Jamaica Gleaner
Published: Wednesday | March 11, 2009
Home : Entertainment
'Music Unites!' formalises decades of support
Mel Cooke, Gleaner Writer


Guest performer Claudja Barry (left), host Elaine Wint (centre) and Music Unites! executive director Rosina Moder at the launch of Music Unites! last Monday at the Edna Manley College of the Visual and Performing Arts. - Contributed

To term 'Music Unites!' an entirely new entity would be like dropping the turntable's needle in the middle of a shiny black disc and ignoring all that had come before. Still, the organisation, formally launched last Monday in the amphitheatre of the Edna Manley College of the Visual and Performing Arts, is new in the sense that it is a formalisation of years of efforts to support and promote a variety of genres across Jamaica.

Rosina Moder, lecturer in recorder at the School of Music, Edna Manley College of the Visual and Performing Arts, is co-founder (along with musician Peter Ashbourne) of Music Unites! and its executive director. She told The Gleaner that before Music Unites! there was the RCM Foundation, which began sourcing scholarships in 1994 and which has accessed four to eight annually since then. Among its activities have been the establishment of the 'Unsung Heroes Fund', assisting senior composer and writer Clyde Hoyte from 1998 to 2003, and 'Marley Meets Mozart', a musical marathon at Jamaica Day Graaz 2008 in Austria on July 12 last year.

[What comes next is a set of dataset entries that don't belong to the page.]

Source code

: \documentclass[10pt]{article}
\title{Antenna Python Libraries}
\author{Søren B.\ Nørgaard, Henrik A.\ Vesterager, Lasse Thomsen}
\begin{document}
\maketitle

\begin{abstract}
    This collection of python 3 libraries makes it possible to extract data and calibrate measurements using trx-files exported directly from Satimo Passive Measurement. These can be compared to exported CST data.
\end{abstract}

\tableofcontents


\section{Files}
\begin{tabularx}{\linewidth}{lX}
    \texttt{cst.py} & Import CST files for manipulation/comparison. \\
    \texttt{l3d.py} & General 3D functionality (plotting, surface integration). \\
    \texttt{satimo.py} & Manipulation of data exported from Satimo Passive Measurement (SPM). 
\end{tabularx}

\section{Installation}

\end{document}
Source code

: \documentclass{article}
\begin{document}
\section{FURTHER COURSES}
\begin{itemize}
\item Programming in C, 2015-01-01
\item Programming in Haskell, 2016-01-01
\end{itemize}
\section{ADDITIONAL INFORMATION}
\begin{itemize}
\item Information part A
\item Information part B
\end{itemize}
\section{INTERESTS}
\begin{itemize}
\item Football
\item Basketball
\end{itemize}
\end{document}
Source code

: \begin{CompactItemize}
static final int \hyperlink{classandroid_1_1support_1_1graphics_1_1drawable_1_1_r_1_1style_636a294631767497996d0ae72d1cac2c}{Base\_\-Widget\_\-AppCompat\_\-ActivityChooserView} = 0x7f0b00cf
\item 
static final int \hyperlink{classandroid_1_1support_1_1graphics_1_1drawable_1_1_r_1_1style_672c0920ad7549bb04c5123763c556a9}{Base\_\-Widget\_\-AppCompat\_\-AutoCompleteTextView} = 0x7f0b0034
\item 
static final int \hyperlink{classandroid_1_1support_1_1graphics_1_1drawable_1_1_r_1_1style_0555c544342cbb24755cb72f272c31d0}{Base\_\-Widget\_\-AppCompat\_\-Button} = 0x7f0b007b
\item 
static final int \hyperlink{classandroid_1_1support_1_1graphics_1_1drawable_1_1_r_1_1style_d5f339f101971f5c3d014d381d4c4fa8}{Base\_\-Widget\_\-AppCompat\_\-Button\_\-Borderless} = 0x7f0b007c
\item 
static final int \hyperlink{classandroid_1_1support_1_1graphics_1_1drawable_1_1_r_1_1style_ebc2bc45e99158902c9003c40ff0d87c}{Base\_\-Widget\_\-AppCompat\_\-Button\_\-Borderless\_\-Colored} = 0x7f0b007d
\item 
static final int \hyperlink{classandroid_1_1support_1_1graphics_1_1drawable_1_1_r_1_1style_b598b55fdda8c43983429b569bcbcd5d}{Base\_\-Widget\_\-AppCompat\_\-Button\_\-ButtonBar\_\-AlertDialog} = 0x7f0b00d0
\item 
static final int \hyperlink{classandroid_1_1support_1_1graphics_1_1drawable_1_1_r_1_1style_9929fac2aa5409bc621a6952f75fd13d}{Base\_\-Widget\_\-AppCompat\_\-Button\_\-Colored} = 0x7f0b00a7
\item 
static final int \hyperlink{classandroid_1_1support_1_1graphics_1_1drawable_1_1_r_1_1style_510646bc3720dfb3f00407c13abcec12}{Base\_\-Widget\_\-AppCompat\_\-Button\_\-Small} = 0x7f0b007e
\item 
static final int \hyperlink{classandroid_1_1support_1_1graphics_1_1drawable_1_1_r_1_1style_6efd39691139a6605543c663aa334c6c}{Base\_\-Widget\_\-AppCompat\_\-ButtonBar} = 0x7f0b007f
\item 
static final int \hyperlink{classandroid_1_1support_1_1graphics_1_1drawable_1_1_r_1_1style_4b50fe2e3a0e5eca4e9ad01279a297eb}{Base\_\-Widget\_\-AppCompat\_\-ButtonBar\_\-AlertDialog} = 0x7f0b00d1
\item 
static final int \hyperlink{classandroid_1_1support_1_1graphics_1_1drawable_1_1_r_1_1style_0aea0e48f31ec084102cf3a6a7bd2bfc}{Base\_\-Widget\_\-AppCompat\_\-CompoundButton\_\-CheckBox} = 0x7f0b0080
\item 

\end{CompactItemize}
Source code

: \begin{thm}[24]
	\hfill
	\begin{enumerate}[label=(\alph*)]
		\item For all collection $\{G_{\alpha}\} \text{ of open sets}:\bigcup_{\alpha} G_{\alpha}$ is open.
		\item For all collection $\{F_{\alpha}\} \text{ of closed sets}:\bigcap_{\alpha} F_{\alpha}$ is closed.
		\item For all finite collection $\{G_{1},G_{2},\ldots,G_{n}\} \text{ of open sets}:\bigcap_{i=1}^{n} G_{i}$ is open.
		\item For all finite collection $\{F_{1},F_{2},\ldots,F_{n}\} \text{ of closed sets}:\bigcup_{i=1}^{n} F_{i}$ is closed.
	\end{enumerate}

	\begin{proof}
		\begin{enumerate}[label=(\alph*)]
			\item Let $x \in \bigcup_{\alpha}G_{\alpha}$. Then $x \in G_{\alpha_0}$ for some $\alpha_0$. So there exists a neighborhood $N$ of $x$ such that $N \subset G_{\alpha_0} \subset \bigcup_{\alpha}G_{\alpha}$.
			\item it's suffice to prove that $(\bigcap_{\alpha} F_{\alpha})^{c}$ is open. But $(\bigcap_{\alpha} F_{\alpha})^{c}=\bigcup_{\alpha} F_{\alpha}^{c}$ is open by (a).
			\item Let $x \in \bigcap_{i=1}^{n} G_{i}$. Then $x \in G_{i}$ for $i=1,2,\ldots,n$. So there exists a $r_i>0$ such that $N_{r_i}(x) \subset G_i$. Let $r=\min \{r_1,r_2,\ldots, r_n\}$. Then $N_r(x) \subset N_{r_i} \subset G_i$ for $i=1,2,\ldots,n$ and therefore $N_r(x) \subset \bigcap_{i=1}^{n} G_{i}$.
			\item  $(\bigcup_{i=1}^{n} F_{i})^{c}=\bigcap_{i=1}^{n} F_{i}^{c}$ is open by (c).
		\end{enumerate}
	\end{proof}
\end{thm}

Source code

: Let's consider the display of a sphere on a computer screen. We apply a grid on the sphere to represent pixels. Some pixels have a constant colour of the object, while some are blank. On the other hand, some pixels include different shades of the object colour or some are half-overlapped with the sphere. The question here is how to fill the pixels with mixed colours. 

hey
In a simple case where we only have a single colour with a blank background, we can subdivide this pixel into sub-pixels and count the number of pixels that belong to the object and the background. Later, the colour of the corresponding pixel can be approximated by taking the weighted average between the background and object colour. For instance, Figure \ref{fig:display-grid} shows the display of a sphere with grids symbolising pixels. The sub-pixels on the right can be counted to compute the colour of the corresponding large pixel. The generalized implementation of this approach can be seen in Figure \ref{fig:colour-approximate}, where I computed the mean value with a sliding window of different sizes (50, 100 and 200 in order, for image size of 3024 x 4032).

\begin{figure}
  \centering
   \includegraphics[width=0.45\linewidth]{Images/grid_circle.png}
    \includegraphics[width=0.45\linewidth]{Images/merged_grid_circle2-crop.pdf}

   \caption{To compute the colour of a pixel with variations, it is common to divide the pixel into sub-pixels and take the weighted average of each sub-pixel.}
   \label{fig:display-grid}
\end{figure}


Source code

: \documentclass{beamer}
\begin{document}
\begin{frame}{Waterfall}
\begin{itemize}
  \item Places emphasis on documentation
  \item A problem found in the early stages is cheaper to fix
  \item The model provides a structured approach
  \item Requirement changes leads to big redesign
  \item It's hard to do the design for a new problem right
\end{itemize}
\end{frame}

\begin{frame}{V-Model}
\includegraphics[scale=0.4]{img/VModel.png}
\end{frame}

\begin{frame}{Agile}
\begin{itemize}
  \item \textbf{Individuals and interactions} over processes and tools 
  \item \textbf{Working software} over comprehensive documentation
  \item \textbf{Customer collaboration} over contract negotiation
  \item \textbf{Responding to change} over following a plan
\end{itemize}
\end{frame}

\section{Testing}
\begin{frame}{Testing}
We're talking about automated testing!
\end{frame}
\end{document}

However, it just became too much to be carried out on a somewhat informal level. "It got out of hand. The scholarship requests got more and more," Moder told The Gleaner. She points out that with Music Unites! now accommodating this growth, "the bigger it gets, the more work that can be done".

Educational workshops

Among this work is education through seminars, workshops and symposia; free concerts islandwide with Jamaican and wider Caribbean composers given priority; an instrument drive to provide players and potential players in schools and communities with instruments; assistance in the sustainable development of a National Orchestra movement in Jamaica in educational and administrative matters; and hosting the Reggae Workshop Kingston, which will provide theoretical and practical understanding of an art form that comes naturally to Jamaicans and is of deep interest to foreigners.

The mission statement of Music Unites! is "to enhance Jamaica's greatest asset, music, in every way possible, while networking with the musical fraternity, all established institutions and key players of the industry".

And Moder points out that "when we are fussing that music gets so little sponsorship, I realised that there are not many (musical) organisations with an office and so on".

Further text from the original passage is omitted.